Les sociétés de capitaux, après avoir soumis leurs bénéfices à l’impôt sur le revenu des collectivités, peuvent distribuer tout ou partie de leurs bénéfices à leurs associés.

Selon la qualité de l’associé ou de sa participation, la société devra pratiquer une retenue à la source sur revenus de capitaux (RRC) lors du versement de ces dividendes.

L’associé / actionnaire devra ensuite, selon le cas, régulariser l’impôt restant dû lors de sa déclaration d’impôt.
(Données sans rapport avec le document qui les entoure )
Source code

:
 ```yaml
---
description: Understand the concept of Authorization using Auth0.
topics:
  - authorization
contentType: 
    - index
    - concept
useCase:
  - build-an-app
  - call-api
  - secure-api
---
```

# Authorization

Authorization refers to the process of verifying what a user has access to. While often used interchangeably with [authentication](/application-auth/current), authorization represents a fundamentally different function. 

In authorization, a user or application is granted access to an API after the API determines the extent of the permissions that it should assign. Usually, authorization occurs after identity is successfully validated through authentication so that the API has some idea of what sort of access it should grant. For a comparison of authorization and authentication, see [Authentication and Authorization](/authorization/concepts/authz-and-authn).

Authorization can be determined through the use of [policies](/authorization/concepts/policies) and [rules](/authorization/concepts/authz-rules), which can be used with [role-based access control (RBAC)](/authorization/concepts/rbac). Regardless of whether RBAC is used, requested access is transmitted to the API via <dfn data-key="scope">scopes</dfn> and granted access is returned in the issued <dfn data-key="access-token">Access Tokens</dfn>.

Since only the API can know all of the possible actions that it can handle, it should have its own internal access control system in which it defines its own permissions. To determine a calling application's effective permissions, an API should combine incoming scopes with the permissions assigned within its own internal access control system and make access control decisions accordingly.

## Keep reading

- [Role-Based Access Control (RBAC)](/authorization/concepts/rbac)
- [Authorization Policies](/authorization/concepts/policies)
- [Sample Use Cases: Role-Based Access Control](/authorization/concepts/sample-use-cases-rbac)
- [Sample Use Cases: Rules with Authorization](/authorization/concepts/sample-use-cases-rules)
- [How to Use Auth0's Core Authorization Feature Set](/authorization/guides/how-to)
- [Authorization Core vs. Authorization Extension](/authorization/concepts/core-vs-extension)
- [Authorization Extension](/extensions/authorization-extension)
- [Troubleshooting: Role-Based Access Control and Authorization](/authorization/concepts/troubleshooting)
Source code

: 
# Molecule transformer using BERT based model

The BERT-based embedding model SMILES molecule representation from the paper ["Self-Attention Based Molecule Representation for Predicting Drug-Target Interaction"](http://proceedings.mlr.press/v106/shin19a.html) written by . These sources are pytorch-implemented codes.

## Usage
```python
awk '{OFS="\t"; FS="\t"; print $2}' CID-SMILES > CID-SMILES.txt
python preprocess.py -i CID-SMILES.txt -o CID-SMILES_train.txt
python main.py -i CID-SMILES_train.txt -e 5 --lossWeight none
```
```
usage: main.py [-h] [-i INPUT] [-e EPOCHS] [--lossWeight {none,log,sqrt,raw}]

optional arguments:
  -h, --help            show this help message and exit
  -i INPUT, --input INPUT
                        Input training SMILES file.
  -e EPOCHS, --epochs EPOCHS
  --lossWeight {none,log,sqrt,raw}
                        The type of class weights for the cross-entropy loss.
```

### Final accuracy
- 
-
Les sociétés de personnes ne distribuent pas de dividendes. Le revenu des sociétés de personnes, qu’il soit reversé ou non aux associés, est directement imposé au niveau de ses associés. Les associés doivent donc déclarer la quote-part de bénéfice commercial qui leur revient lors de leur déclaration d’impôt sur le revenu.

Modalités pratiques

Dividendes imposables

Tous les revenus distribués par la société à ses associés au sens large sont considérés comme des dividendes. Ils comprennent aussi bien les dividendes réguliers que les éventuelles distributions cachées.

Dividendes réguliers

Les distributions de revenus (dividendes, parts de bénéfice et autres produits alloués en raison des actions, parts de capital, parts bénéficiaires ou autres participations détenues dans les sociétés concernées) officiellement approuvées par l’assemblée des associés et inscrites comme telles dans la comptabilité sont des dividendes réguliers.

Distribution cachée de bénéfices (DCB)

Lorsqu’un associé reçoit des avantages dont il n’aurait normalement pas bénéficié s’il n’avait pas été associé, l’administration fiscale requalifie ces avantages en distributions cachées de bénéfices.

Exemples : prêts sans intérêts ou à un taux inférieur à celui du marché, location d’immeubles sans contrepartie de loyer, vente à un prix inférieur à la valeur de l’objet vendu, autres avantages accordés aux associés / actionnaires.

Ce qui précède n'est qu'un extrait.